> **EXERCISE DESCRIPTION**
Scan the listing for the word "программных" and report every line that contains it.

> **DATA LISTING**
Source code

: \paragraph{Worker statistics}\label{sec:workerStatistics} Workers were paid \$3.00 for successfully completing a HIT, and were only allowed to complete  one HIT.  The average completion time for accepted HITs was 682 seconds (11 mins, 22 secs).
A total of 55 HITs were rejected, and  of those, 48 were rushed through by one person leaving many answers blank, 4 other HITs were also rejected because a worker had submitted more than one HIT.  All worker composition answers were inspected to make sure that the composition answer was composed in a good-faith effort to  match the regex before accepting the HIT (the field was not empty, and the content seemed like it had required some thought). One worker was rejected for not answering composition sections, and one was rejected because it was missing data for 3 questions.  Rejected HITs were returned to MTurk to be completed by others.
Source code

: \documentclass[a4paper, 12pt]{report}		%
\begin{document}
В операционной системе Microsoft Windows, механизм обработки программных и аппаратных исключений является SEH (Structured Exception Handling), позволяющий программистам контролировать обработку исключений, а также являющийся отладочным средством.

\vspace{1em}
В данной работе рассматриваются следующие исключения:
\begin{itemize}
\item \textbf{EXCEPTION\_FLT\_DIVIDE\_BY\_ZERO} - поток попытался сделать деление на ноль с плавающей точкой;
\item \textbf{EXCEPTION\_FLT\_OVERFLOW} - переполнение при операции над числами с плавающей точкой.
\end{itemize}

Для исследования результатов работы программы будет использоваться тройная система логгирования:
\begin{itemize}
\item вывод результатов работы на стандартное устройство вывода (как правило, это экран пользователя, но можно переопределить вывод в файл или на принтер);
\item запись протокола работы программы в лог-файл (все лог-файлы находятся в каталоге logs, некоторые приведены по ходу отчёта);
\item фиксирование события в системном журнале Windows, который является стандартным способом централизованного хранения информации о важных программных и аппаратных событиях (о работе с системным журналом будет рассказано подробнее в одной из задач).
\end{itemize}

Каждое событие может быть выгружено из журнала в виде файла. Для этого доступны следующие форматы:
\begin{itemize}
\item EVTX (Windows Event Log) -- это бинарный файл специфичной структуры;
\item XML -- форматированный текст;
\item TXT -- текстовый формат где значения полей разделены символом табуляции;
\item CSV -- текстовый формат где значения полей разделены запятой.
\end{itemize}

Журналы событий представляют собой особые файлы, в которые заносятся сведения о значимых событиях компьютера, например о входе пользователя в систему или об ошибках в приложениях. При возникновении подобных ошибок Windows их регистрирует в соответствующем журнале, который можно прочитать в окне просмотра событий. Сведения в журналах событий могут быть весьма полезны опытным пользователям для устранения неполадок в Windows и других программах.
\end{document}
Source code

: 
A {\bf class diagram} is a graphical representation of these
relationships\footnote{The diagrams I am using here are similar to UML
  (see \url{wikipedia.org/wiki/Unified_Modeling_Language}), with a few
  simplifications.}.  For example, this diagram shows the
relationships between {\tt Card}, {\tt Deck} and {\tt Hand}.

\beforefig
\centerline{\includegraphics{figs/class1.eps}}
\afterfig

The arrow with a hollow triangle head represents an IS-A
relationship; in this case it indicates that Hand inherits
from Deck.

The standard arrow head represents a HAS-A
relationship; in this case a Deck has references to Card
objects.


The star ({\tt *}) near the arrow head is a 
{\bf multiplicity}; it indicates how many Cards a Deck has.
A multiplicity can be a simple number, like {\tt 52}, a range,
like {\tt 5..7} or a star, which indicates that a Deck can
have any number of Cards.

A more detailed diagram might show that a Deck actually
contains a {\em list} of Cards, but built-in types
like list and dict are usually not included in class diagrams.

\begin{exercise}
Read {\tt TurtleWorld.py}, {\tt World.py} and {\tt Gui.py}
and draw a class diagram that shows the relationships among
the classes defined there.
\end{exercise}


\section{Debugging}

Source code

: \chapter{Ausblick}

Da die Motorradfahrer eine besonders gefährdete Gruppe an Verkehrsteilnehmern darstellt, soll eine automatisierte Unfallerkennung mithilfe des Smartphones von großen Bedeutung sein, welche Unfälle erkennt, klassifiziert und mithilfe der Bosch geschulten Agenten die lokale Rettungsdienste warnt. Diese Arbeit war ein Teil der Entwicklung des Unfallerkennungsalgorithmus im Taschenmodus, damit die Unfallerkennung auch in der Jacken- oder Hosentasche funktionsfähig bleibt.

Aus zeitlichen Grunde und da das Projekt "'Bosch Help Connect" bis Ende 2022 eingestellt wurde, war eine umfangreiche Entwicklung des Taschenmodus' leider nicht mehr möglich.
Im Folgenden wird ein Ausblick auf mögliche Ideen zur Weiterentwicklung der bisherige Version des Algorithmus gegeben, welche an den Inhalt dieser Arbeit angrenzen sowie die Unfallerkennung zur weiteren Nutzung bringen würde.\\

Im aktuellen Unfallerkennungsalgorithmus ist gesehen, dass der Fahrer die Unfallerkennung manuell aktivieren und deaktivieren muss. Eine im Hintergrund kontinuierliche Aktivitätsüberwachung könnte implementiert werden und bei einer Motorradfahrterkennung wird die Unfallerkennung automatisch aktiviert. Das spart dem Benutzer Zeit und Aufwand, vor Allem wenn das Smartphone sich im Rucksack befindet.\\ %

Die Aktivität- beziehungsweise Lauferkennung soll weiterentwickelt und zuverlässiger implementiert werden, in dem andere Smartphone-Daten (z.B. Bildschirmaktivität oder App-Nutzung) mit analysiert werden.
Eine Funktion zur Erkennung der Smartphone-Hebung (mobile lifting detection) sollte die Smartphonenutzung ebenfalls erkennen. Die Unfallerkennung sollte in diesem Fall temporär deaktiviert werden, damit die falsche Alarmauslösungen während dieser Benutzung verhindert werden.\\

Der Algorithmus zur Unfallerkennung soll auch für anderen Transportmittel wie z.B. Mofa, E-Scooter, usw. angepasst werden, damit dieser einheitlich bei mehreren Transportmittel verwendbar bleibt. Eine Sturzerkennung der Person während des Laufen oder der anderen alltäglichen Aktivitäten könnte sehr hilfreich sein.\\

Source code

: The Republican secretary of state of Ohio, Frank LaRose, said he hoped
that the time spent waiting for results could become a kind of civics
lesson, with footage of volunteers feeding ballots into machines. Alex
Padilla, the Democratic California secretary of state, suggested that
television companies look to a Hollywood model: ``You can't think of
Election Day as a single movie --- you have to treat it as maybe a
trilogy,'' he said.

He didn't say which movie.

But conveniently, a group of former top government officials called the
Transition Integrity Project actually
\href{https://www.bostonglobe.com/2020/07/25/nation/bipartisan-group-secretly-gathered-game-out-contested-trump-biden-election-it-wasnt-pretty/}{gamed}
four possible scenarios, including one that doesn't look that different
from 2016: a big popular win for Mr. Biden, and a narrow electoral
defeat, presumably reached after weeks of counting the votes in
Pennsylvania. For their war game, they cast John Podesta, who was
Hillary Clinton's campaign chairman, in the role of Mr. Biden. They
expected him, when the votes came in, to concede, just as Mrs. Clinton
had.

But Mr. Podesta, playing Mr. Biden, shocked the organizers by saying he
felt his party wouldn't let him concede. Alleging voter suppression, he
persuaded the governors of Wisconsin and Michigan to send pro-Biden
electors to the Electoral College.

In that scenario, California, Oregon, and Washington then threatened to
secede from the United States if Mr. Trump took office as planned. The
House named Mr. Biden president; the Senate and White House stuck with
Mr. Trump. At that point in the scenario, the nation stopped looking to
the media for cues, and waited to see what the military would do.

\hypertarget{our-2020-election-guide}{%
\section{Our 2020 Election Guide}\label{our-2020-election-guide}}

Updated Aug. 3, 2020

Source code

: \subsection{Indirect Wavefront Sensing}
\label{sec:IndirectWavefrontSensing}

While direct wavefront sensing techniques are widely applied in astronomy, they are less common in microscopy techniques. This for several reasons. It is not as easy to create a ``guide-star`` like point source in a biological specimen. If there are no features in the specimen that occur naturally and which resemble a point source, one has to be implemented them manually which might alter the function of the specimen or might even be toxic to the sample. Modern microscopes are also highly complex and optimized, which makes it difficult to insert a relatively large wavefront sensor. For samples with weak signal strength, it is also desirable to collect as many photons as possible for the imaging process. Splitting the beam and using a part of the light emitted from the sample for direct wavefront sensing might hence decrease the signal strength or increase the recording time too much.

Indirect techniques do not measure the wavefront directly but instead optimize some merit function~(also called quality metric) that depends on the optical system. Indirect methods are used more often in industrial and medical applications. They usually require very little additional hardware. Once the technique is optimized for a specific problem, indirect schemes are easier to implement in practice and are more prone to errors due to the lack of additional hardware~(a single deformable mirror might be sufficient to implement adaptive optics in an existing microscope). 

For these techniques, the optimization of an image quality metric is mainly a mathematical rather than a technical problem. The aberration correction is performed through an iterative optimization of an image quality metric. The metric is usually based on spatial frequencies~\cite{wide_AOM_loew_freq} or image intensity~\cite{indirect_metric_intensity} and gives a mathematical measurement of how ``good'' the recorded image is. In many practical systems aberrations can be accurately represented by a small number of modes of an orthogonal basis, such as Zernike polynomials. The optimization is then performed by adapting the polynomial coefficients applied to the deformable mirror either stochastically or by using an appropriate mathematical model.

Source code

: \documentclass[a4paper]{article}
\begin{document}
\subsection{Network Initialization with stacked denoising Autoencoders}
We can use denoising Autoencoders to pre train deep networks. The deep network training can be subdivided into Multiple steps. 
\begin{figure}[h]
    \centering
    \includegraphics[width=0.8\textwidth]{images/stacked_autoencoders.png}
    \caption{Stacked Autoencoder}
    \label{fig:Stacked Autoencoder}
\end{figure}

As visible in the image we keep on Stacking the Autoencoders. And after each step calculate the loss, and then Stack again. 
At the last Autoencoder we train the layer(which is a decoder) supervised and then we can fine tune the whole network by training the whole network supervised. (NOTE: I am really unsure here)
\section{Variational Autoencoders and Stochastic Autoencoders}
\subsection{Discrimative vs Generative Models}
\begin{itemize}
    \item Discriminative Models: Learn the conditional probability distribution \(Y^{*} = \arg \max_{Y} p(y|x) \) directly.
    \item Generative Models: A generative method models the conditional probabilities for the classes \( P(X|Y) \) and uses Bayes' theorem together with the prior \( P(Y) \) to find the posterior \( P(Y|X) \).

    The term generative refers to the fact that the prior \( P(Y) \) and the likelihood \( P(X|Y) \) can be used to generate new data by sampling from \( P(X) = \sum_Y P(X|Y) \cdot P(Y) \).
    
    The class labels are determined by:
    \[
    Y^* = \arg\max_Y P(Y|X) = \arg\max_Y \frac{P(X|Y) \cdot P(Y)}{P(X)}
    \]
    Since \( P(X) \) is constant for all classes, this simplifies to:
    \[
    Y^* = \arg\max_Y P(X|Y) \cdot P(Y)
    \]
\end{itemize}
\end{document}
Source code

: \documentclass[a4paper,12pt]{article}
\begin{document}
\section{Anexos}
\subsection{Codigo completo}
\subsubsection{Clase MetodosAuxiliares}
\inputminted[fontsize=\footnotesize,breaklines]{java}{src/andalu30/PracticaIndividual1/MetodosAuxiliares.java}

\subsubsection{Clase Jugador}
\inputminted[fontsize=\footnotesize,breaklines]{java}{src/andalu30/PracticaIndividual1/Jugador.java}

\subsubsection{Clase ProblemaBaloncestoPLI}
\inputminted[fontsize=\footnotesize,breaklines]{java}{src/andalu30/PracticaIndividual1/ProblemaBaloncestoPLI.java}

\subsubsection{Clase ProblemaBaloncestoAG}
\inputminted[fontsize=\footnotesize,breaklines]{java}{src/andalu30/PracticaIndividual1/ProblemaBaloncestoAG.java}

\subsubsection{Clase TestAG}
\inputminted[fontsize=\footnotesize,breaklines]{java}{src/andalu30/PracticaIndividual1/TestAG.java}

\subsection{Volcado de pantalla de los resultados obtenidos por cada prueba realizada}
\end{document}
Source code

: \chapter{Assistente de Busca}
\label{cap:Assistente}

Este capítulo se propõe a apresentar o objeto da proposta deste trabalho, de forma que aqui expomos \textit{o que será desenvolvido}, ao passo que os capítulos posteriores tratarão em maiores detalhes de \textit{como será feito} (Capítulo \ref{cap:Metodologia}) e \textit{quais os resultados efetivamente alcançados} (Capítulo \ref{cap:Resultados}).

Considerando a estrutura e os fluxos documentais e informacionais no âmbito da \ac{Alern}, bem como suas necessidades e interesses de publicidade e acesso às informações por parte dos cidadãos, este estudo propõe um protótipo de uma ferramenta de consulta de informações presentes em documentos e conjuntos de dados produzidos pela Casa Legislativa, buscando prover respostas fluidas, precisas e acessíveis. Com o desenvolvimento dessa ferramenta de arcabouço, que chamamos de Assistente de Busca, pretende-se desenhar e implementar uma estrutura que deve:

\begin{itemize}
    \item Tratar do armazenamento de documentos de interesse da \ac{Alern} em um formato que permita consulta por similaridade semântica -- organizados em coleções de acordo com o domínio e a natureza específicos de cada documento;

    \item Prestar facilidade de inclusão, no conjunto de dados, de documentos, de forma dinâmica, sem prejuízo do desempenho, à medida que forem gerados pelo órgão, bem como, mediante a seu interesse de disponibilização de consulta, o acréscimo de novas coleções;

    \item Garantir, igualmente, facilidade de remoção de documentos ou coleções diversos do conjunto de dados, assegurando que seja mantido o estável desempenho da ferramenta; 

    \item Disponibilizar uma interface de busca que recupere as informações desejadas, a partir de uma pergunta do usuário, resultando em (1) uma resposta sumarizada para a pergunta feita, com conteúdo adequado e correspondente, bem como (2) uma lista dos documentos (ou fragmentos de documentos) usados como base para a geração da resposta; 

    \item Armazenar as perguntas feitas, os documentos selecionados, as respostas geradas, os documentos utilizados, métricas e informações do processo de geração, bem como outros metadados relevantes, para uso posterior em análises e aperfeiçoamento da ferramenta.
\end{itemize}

> **ANSWER TO THIS TASK**
В операционной системе Microsoft Windows, механизм обработки программных и аппаратных исключений является SEH (Structured Exception Handling), позволяющий программистам контролировать обработку исключений, а также являющийся отладочным средством.
\item фиксирование события в системном журнале Windows, который является стандартным способом централизованного хранения информации о важных программных и аппаратных событиях (о работе с системным журналом будет рассказано подробнее в одной из задач).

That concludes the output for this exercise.